Entries taken from a collection
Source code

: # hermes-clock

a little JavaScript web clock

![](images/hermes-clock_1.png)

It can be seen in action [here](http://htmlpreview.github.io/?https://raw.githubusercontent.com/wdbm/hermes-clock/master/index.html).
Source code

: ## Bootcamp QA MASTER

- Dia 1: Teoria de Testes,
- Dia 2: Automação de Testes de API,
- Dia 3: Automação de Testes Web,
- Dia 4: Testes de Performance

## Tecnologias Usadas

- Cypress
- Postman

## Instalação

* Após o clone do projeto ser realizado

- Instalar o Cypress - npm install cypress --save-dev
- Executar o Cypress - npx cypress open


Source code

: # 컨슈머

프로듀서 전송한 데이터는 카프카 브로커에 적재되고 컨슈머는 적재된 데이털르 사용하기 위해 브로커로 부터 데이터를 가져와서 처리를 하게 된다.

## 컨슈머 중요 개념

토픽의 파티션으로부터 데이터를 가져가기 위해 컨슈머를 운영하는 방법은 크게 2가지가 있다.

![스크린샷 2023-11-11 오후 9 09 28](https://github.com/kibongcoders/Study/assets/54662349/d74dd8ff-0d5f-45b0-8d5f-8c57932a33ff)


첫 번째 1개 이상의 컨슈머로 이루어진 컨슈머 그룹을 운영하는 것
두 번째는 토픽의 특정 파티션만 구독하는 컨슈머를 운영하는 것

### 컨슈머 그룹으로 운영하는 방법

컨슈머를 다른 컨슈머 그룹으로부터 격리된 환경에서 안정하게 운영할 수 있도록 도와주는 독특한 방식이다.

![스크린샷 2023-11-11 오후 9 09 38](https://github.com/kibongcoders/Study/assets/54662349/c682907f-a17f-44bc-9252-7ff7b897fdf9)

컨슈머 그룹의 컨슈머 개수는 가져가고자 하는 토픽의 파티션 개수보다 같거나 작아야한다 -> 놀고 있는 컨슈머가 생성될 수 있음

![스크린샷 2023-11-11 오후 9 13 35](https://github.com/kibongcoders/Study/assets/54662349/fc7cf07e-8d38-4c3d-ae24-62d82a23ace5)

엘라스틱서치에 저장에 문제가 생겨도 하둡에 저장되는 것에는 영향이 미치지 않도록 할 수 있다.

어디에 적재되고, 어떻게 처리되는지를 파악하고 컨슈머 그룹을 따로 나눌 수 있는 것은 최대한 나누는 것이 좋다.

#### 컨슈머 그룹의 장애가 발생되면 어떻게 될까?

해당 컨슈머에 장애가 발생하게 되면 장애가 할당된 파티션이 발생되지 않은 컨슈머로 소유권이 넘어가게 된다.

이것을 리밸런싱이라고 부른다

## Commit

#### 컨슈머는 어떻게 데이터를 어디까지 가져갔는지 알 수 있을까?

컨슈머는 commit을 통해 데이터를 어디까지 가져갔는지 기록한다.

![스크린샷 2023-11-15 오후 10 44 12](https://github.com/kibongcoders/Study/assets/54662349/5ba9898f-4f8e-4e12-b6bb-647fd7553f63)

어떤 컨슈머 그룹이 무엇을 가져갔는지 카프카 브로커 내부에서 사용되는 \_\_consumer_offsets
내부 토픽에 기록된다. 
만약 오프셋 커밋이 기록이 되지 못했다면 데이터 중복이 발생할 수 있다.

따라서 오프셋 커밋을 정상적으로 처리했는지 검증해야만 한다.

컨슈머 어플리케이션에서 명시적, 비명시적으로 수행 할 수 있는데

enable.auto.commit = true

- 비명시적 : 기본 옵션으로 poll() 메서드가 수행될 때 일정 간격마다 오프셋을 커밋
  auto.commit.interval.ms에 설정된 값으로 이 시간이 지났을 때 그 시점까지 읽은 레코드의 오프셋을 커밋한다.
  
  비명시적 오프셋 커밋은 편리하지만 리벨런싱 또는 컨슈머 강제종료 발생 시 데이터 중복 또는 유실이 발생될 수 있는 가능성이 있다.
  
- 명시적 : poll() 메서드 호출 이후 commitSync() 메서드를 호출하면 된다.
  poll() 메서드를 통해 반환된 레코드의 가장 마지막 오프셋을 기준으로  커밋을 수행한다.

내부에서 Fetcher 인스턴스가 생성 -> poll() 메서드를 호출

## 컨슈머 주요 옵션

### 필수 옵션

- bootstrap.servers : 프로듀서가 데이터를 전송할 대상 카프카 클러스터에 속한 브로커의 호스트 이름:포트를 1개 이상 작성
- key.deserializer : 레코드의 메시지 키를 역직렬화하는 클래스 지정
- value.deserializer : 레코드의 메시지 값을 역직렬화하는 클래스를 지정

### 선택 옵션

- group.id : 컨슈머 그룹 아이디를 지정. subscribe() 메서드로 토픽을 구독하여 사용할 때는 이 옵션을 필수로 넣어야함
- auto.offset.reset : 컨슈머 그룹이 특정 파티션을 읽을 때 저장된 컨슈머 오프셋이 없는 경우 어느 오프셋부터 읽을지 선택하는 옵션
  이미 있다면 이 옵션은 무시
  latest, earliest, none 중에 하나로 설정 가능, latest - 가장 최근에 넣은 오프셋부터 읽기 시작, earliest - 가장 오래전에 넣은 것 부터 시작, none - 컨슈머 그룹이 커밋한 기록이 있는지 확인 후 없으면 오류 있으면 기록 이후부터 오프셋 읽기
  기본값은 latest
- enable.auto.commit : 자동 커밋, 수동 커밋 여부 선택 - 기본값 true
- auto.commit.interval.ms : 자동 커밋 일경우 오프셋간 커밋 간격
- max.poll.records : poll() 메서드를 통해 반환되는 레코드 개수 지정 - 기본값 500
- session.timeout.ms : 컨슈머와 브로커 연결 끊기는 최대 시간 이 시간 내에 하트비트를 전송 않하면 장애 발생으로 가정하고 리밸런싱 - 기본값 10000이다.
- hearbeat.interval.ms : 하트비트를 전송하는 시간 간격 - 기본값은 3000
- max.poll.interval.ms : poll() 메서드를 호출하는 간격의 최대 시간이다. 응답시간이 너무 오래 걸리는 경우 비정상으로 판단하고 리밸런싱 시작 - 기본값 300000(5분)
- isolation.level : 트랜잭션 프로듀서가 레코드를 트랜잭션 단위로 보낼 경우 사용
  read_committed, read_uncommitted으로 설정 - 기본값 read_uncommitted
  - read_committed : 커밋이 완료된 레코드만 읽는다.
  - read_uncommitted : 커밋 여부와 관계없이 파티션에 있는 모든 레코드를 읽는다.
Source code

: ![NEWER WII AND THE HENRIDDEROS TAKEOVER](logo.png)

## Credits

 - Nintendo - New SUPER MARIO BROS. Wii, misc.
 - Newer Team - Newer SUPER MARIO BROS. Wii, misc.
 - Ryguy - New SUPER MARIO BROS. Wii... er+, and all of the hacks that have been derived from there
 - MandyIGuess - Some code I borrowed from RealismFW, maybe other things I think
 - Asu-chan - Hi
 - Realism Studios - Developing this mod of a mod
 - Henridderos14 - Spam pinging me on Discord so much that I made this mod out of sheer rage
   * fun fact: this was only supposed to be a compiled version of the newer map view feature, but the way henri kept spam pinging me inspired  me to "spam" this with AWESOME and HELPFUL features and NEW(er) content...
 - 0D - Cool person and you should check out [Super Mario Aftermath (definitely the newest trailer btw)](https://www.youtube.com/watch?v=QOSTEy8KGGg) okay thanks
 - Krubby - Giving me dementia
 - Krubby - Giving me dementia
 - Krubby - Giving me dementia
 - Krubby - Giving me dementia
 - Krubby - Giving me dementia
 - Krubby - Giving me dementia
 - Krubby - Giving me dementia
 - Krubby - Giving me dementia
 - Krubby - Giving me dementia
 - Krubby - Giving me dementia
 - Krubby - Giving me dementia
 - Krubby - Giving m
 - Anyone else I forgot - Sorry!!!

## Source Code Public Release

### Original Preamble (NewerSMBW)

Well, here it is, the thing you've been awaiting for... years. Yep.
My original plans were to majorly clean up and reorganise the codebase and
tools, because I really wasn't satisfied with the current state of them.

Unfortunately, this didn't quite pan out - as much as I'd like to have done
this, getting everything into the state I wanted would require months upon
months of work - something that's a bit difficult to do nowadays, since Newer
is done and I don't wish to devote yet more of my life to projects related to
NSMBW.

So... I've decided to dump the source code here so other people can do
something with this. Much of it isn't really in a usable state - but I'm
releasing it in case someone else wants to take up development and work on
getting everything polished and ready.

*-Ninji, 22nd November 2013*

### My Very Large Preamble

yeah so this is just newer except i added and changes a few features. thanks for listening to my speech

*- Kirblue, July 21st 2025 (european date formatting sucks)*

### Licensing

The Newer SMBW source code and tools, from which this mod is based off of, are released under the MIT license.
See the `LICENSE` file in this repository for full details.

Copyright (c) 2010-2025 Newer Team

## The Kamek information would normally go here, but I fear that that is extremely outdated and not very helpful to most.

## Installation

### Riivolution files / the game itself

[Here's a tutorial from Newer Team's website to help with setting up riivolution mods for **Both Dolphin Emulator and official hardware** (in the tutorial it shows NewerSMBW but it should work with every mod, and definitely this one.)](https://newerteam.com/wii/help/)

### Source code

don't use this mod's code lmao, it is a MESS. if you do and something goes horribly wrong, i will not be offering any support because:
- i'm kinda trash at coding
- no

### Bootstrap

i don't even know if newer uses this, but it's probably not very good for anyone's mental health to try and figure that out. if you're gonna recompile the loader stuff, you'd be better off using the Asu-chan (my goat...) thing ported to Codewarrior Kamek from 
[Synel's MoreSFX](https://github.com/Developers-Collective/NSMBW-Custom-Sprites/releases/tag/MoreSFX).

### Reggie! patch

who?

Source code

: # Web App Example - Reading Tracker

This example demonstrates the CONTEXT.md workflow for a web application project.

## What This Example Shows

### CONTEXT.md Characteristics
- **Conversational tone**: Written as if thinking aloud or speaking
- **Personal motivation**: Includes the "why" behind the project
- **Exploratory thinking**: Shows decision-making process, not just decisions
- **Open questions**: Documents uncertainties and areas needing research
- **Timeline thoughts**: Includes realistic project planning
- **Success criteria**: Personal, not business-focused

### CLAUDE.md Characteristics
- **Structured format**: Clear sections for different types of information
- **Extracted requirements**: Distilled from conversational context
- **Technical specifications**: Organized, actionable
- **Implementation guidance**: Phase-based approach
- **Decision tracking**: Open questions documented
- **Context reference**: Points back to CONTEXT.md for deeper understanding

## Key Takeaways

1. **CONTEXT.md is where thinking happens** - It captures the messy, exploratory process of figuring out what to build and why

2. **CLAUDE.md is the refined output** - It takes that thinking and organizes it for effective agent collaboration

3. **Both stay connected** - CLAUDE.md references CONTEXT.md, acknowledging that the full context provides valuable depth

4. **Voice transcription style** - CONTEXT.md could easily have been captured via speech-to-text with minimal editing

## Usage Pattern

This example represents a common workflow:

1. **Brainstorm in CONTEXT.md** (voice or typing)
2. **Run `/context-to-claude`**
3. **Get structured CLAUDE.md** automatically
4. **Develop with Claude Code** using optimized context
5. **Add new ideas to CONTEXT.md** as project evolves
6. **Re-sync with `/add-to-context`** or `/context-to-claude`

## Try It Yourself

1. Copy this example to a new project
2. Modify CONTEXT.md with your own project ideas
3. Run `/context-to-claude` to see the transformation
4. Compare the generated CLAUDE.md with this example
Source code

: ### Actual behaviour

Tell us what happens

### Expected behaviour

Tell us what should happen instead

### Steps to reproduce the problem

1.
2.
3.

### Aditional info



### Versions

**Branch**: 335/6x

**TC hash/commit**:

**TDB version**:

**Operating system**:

* **Your objective**: Could you retype exactly the lines above, starting at the line that contains "date formatting sucks)*" and ending at the line that contains "Copyright (c) 2010-2025 Newer Team", and nothing more?

* **Solution below**:
*- Kirblue, July 21st 2025 (european date formatting sucks)*

### Licensing

The Newer SMBW source code and tools, from which this mod is based off of, are released under the MIT license.
See the `LICENSE` file in this repository for full details.

Copyright (c) 2010-2025 Newer Team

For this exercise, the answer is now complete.